As for the Overclass (see Andrew Sullivan’s piece for the London Sunday Times on his Web site), I think there should be wild and fabulous tax incentives for charitable giving (“Shame the stingy and the selfish,” Sullivan writes), a strict cap on inherited wealth, and a movement among responsible corporate leaders to rethink a whole range of values that have become standard operating procedure in recent years, including ludicrously high salaries and lavish stock options. And higher taxes for the wealthy, absolutely, even if it’s true that the 400 wealthiest Americans are paying as much tax as the 40 million poorest, as Sullivan writes.

Reading the Andrew Sullivan piece reminds me: The private plane is certainly everyone’s favorite example of just how rich the superrich are. The last time the two of us did “The Breakfast Table,” we spent some time discussing its explicit sexual allure; a G-5, it seems to me, is almost always the answer to the question “What does she see in him?” when such questions refer to beautiful young women married to unattractive older men. But here’s a serious thing: There was a time, not long ago, when there were all sorts of things that everyone, rich or poor, had to endure. Flying commercial was one (which included waiting for baggage to come down the chute). The United States mail was another. Standing on long lines was another (at the passport office, for example). Now the rich fly private, use FedEx, and hire people to stand on lines for them. I’m not suggesting we abolish Federal Express and go back to waiting for snail mail to arrive, but these are things that in some way made us all citizens, and perhaps it was a delusion, but they made us think we were all in the same boat.
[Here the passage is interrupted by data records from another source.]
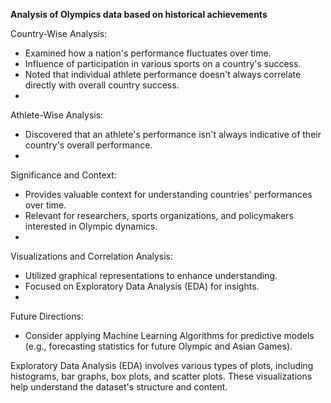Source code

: **Analysis of Olympics data based on historical achievements**

Country-Wise Analysis:
   - Examined how a nation's performance fluctuates over time.
   - Influence of participation in various sports on a country's success.
   - Noted that individual athlete performance doesn't always correlate directly with overall country success.
   - 
Athlete-Wise Analysis:
   - Discovered that an athlete's performance isn't always indicative of their country's overall performance.
   - 
Significance and Context:
  - Provides valuable context for understanding countries' performances over time.
   - Relevant for researchers, sports organizations, and policymakers interested in Olympic dynamics.
   - 
Visualizations and Correlation Analysis:
   - Utilized graphical representations to enhance understanding.
   - Focused on Exploratory Data Analysis (EDA) for insights.
   - 
Future Directions:
   - Consider applying Machine Learning Algorithms for predictive models (e.g., forecasting statistics for future Olympic and Asian Games).

Exploratory Data Analysis (EDA) involves various types of plots, including histograms, bar graphs, box plots, and scatter plots.
These visualizations help understand the dataset's structure and content.

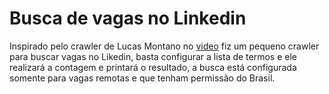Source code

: 
# Busca de vagas no Linkedin

Inspirado pelo crawler de Lucas Montano no [video](https://www.youtube.com/watch?v=adBGeL2VsII&ab_channel=LucasMontano) fiz um pequeno crawler para buscar vagas no Likedin, basta configurar a lista de termos e ele realizará a contagem e printará o resultado, a busca está configurada somente para vagas remotas e que tenham permissão do Brasil.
Do you realize that almost the entire New York Times business section today is about crime? Enron, Tyco, Adelphia, Andersen, ImClone, Perot Systems. And on the front page of the paper is the head of Goldman Sachs calling for corporate reforms “in order to restore investor confidence.” But reform shouldn’t come in order to restore investor confidence; it should happen because it’s the right thing to do. It’s the unrelenting desire for “investor confidence” that causes companies to respond to declining profits by firing employees. Is someone ever going to stand up and urge American corporations to put the job security of their employees above profit? Not the president, for sure.